おじいさんへの伝言と絡めて考えてしまうと、その卑怯とも取れる行為を悔やみ、その罪滅ぼしではないかと勘繰ってしまう。
「謝ることで済むことではないが、伝えてくれるのであれば、少しだけ気が楽になるよ。――心機一転、新しい場所で前向きに暮らしていけそうだと感じている」
そういうと少しだけ曇りが晴れたような顔をして、リヘラは部屋を出ていってしまった。
何百年も前の事をずっと思い悩んでいたのかと思うと、あのリヘラという魔族が不憫に思えてしまう。たった一言を伝えられなかっただけで何百年も苦しんだのだ。それだけでも十分な罰を受けているのではないだろうか。
最後の出港もいつもと変わりはなかった。
リヘラを見付け最後の挨拶を交し、別れの握手をしたがいつもの不機嫌そうな顔は変わらなかった。
「伝言は必ず伝えます」
「ああ、頼むよ」
その一言には少しだけ微笑んだように見えたが、すぐに真剣な顔に戻り船に乗り込んでいった。魔族であっても緊張というものはするらしい。
魔王の側近は見たことはあるが名前すら知らない魔族に変わっていた。やはり不機嫌そうな顔をしている。魔王だけあってその側近は緊張の連続なのだろう。

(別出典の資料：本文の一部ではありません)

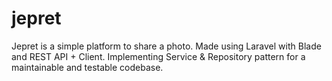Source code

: # jepret
Jepret is a simple platform to share a photo. Made using Laravel with Blade and REST API + Client. Implementing Service &amp; Repository pattern for a maintainable and testable codebase.
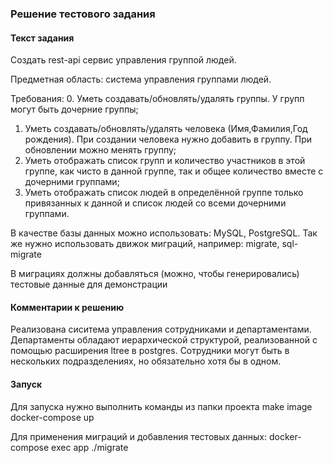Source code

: ### Решение тестового задания

#### Текст задания
Создать rest-api сервис управления группой людей.

Предметная область: cистема управления группами 
людей.

Требования:
0. Уметь создавать/обновлять/удалять группы. У групп 
могут быть дочерние группы;
1. Уметь создавать/обновлять/удалять человека 
(Имя,Фамилия,Год рождения). При
создании человека 
нужно добавить в группу. При обновлении можно 
менять группу;
2. Уметь отображать список групп и количество 
участников в этой группе, как чисто
 в данной группе, 
так и общее количество вместе с дочерними группами;
3. Уметь отображать список людей в определённой 
группе только привязанных к данной
 и список людей 
со всеми дочерними группами.

В качестве базы данных можно использовать: MySQL, 
PostgreSQL. Так же нужно использовать движок 
миграций, например: migrate, sql-migrate

В миграциях должны добавляться (можно, чтобы 
генерировались) тестовые данные для демонстрации

#### Комментарии к решению

Реализована сиситема управления сотрудниками и департаментами. Департаменты обладают иерархической структурой, реализованной с помощью расширения ltree в postgres.
Сотрудники могут быть в нескольких подразделениях, но обязательно хотя бы в одном.

#### Запуск
Для запуска нужно выполнить команды из папки проекта
make image
docker-compose up

Для применения миграций и добавления тестовых данных:
docker-compose exec app ./migrate

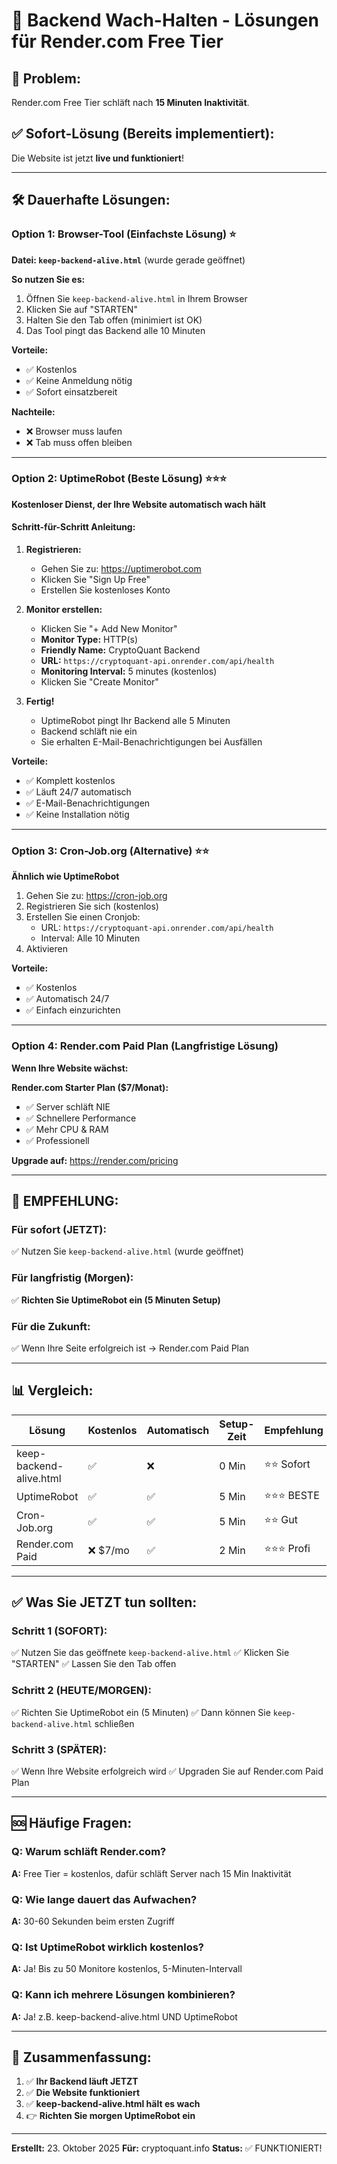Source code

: # 🔧 Backend Wach-Halten - Lösungen für Render.com Free Tier

## 🎯 Problem:
Render.com Free Tier schläft nach **15 Minuten Inaktivität**.

## ✅ Sofort-Lösung (Bereits implementiert):
Die Website ist jetzt **live und funktioniert**!

---

## 🛠️ Dauerhafte Lösungen:

### Option 1: Browser-Tool (Einfachste Lösung) ⭐

**Datei: `keep-backend-alive.html`** (wurde gerade geöffnet)

**So nutzen Sie es:**
1. Öffnen Sie `keep-backend-alive.html` in Ihrem Browser
2. Klicken Sie auf "STARTEN"
3. Halten Sie den Tab offen (minimiert ist OK)
4. Das Tool pingt das Backend alle 10 Minuten

**Vorteile:**
- ✅ Kostenlos
- ✅ Keine Anmeldung nötig
- ✅ Sofort einsatzbereit

**Nachteile:**
- ❌ Browser muss laufen
- ❌ Tab muss offen bleiben

---

### Option 2: UptimeRobot (Beste Lösung) ⭐⭐⭐

**Kostenloser Dienst, der Ihre Website automatisch wach hält**

#### Schritt-für-Schritt Anleitung:

1. **Registrieren:**
   - Gehen Sie zu: https://uptimerobot.com
   - Klicken Sie "Sign Up Free"
   - Erstellen Sie kostenloses Konto

2. **Monitor erstellen:**
   - Klicken Sie "+ Add New Monitor"
   - **Monitor Type:** HTTP(s)
   - **Friendly Name:** CryptoQuant Backend
   - **URL:** `https://cryptoquant-api.onrender.com/api/health`
   - **Monitoring Interval:** 5 minutes (kostenlos)
   - Klicken Sie "Create Monitor"

3. **Fertig!**
   - UptimeRobot pingt Ihr Backend alle 5 Minuten
   - Backend schläft nie ein
   - Sie erhalten E-Mail-Benachrichtigungen bei Ausfällen

**Vorteile:**
- ✅ Komplett kostenlos
- ✅ Läuft 24/7 automatisch
- ✅ E-Mail-Benachrichtigungen
- ✅ Keine Installation nötig

---

### Option 3: Cron-Job.org (Alternative) ⭐⭐

**Ähnlich wie UptimeRobot**

1. Gehen Sie zu: https://cron-job.org
2. Registrieren Sie sich (kostenlos)
3. Erstellen Sie einen Cronjob:
   - URL: `https://cryptoquant-api.onrender.com/api/health`
   - Interval: Alle 10 Minuten
4. Aktivieren

**Vorteile:**
- ✅ Kostenlos
- ✅ Automatisch 24/7
- ✅ Einfach einzurichten

---

### Option 4: Render.com Paid Plan (Langfristige Lösung)

**Wenn Ihre Website wächst:**

**Render.com Starter Plan ($7/Monat):**
- ✅ Server schläft NIE
- ✅ Schnellere Performance
- ✅ Mehr CPU & RAM
- ✅ Professionell

**Upgrade auf:** https://render.com/pricing

---

## 🎯 EMPFEHLUNG:

### Für sofort (JETZT):
✅ Nutzen Sie `keep-backend-alive.html` (wurde geöffnet)

### Für langfristig (Morgen):
✅ **Richten Sie UptimeRobot ein (5 Minuten Setup)**

### Für die Zukunft:
✅ Wenn Ihre Seite erfolgreich ist → Render.com Paid Plan

---

## 📊 Vergleich:

| Lösung | Kostenlos | Automatisch | Setup-Zeit | Empfehlung |
|--------|-----------|-------------|------------|------------|
| keep-backend-alive.html | ✅ | ❌ | 0 Min | ⭐⭐ Sofort |
| UptimeRobot | ✅ | ✅ | 5 Min | ⭐⭐⭐ BESTE |
| Cron-Job.org | ✅ | ✅ | 5 Min | ⭐⭐ Gut |
| Render.com Paid | ❌ $7/mo | ✅ | 2 Min | ⭐⭐⭐ Profi |

---

## ✅ Was Sie JETZT tun sollten:

### Schritt 1 (SOFORT):
✅ Nutzen Sie das geöffnete `keep-backend-alive.html`
✅ Klicken Sie "STARTEN"
✅ Lassen Sie den Tab offen

### Schritt 2 (HEUTE/MORGEN):
✅ Richten Sie UptimeRobot ein (5 Minuten)
✅ Dann können Sie `keep-backend-alive.html` schließen

### Schritt 3 (SPÄTER):
✅ Wenn Ihre Website erfolgreich wird
✅ Upgraden Sie auf Render.com Paid Plan

---

## 🆘 Häufige Fragen:

### Q: Warum schläft Render.com?
**A:** Free Tier = kostenlos, dafür schläft Server nach 15 Min Inaktivität

### Q: Wie lange dauert das Aufwachen?
**A:** 30-60 Sekunden beim ersten Zugriff

### Q: Ist UptimeRobot wirklich kostenlos?
**A:** Ja! Bis zu 50 Monitore kostenlos, 5-Minuten-Intervall

### Q: Kann ich mehrere Lösungen kombinieren?
**A:** Ja! z.B. keep-backend-alive.html UND UptimeRobot

---

## 🎉 Zusammenfassung:

1. ✅ **Ihr Backend läuft JETZT**
2. ✅ **Die Website funktioniert**
3. ✅ **keep-backend-alive.html hält es wach**
4. 👉 **Richten Sie morgen UptimeRobot ein**

---

**Erstellt:** 23. Oktober 2025
**Für:** cryptoquant.info
**Status:** ✅ FUNKTIONIERT!






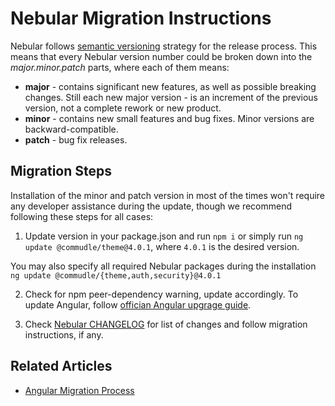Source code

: # Nebular Migration Instructions

Nebular follows [semantic versioning](https://semver.org/) strategy for the release process.
This means that every Nebular version number could be broken down into the _major.minor.patch_ parts, where each of them means:

- **major** - contains significant new features, as well as possible breaking changes. Still each new major version - is an increment of the previous version, not a complete rework or new product.
- **minor** - contains new small features and bug fixes. Minor versions are backward-compatible.
- **patch** - bug fix releases.

## Migration Steps

Installation of the minor and patch version in most of the times won't require any developer assistance during the update, though we recommend following these steps for all cases:

1. Update version in your package.json and run `npm i` or simply run `ng update @commudle/theme@4.0.1`, where `4.0.1` is the desired version.

You may also specify all required Nebular packages during the installation `ng update @commudle/{theme,auth,security}@4.0.1`

2. Check for npm peer-dependency warning, update accordingly.
   To update Angular, follow [offician Angular upgrage guide](https://update.angular.io/).

3. Check [Nebular CHANGELOG](https://github.com/akveo/nebular/blob/master/CHANGELOG.md) for list of changes and follow migration instructions, if any.

## Related Articles

- [Angular Migration Process](https://angular.io/guide/releases)
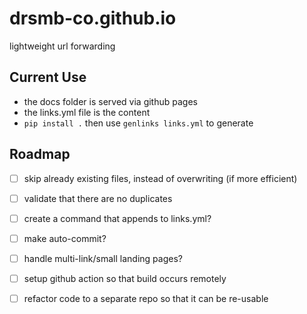 # drsmb-co.github.io

lightweight url forwarding 


## Current Use

- the docs folder is served via github pages
- the links.yml file is the content
- `pip install .` then use `genlinks links.yml` to generate

## Roadmap

- [ ] skip already existing files, instead of overwriting (if more efficient)
- [ ] validate that there are no duplicates
- [ ] create a command that appends to links.yml?
- [ ] make auto-commit?
- [ ] handle multi-link/small landing pages?
- [ ] setup github action so that build occurs remotely
- [ ] refactor code to a separate repo so that it can be re-usable

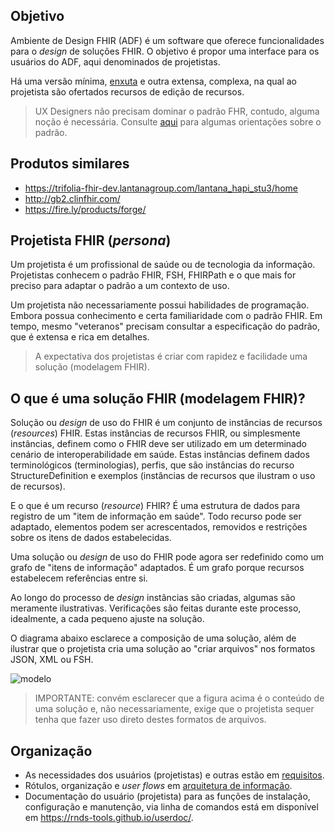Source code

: ## Objetivo

Ambiente de Design FHIR (ADF) é um software que oferece
funcionalidades para o _design_ de soluções FHIR.
O objetivo é propor uma interface para os usuários do ADF,
aqui denominados de projetistas.

Há uma versão mínima, [enxuta](enxuta) e outra extensa, complexa,
na qual ao projetista são ofertados recursos de edição
de recursos. 

> UX Designers não precisam dominar o padrão FHR,
> contudo, alguma noção é necessária. Consulte
> [aqui](documentos/fhir.md) para algumas orientações sobre o padrão.

## Produtos similares

- https://trifolia-fhir-dev.lantanagroup.com/lantana_hapi_stu3/home
- http://gb2.clinfhir.com/
- https://fire.ly/products/forge/

## Projetista FHIR (_persona_)

Um projetista é um profissional de saúde ou de tecnologia da informação.
Projetistas conhecem o padrão FHIR, FSH, FHIRPath e o que mais for
preciso para adaptar o padrão a um contexto de uso.

Um projetista não necessariamente possui habilidades de programação.
Embora possua conhecimento e certa familiaridade com o padrão FHIR.
Em tempo, mesmo "veteranos" precisam consultar a especificação
do padrão, que é extensa e rica em detalhes.

> A expectativa dos projetistas é criar com rapidez e facilidade uma solução (modelagem FHIR).

## O que é uma solução FHIR (modelagem FHIR)?

Solução ou _design_ de uso do FHIR é um conjunto de instâncias de recursos (_resources_) FHIR.
Estas instâncias de recursos FHIR, ou simplesmente instâncias, definem como o FHIR deve
ser utilizado em um determinado cenário de interoperabilidade em saúde. Estas instâncias
definem dados terminológicos (terminologias), perfis, que são instâncias do recurso StructureDefinition e exemplos (instâncias de recursos que ilustram o uso de recursos).

E o que é um recurso (_resource_) FHIR?
É uma estrutura de dados para registro de um "item de informação em saúde".
Todo recurso pode ser adaptado, elementos podem ser acrescentados, removidos e
restrições sobre os itens de dados estabelecidas.

Uma solução ou _design_ de uso do FHIR pode agora ser redefinido como
um grafo de "itens de informação" adaptados. É um grafo porque recursos
estabelecem referências entre si.

Ao longo do processo de _design_ instâncias são criadas, algumas
são meramente ilustrativas. Verificações são feitas durante este processo,
idealmente, a cada pequeno ajuste na solução.

O diagrama abaixo esclarece a composição de uma solução, além de ilustrar
que o projetista cria uma solução ao "criar arquivos" nos formatos JSON, XML ou FSH.

![modelo](http://www.plantuml.com/plantuml/proxy?cache=no&src=https://raw.githubusercontent.com/rnds-tools/gui/main/diagramas/dominio.puml)

> IMPORTANTE: convém esclarecer que a figura acima é o conteúdo
> de uma solução e, não necessariamente, exige que o projetista sequer tenha
> que fazer uso direto destes formatos de arquivos.

## Organização

- As necessidades dos usuários (projetistas) e outras estão em [requisitos](documentos/requisitos.md).
- Rótulos, organização e _user flows_ em [arquitetura de informação](documentos/arquitetura-informacao.md).
- Documentação do usuário (projetista) para as funções de instalação, configuração e manutenção, via linha de comandos está em disponível em https://rnds-tools.github.io/userdoc/.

船はいつものように浮かび、いつものように空へ登り、いつものように消えていった。
「さて、これからは到着する報告を聞くだけだ。こちらで出来ることはほとんど無くなってしまったよ。おまえはもうここに居なくとも良いのではないかね?」
横に座って見ていた魔王は最後の船が見えなくなると肩の荷が降りたような顔をしているが、なんだか寂しそうにも見えた。
「いえ、最後まで見届けます」
確かにこの場所で船を見送ることはもうないのだろうが到着しなければこの計画は全て無駄だったということになるのだ。
「そうだろうな」
そう言うと魔王は城へと降りようと立ち上がった。
「少しお話しをお訊きしてもよろしいでしょうか?」
自分でも話の内容に考えがあるわけではなかった。でも何か、創成の竜やリヘラの事で魔王に話をしたかった。文句を云うつもりではないのだが、なんだかもやもやしたものが自分の中にあるのを感じ、それが魔王を引き止める言葉となって口から出てしまったのだ。
「ん? なにか問題でもあるのか?」
立ち上がった魔王はまた椅子に座りなおし、こちらの話を聞こうと待っている。さて、なにを話せばこのもやもやは晴れるのだろう。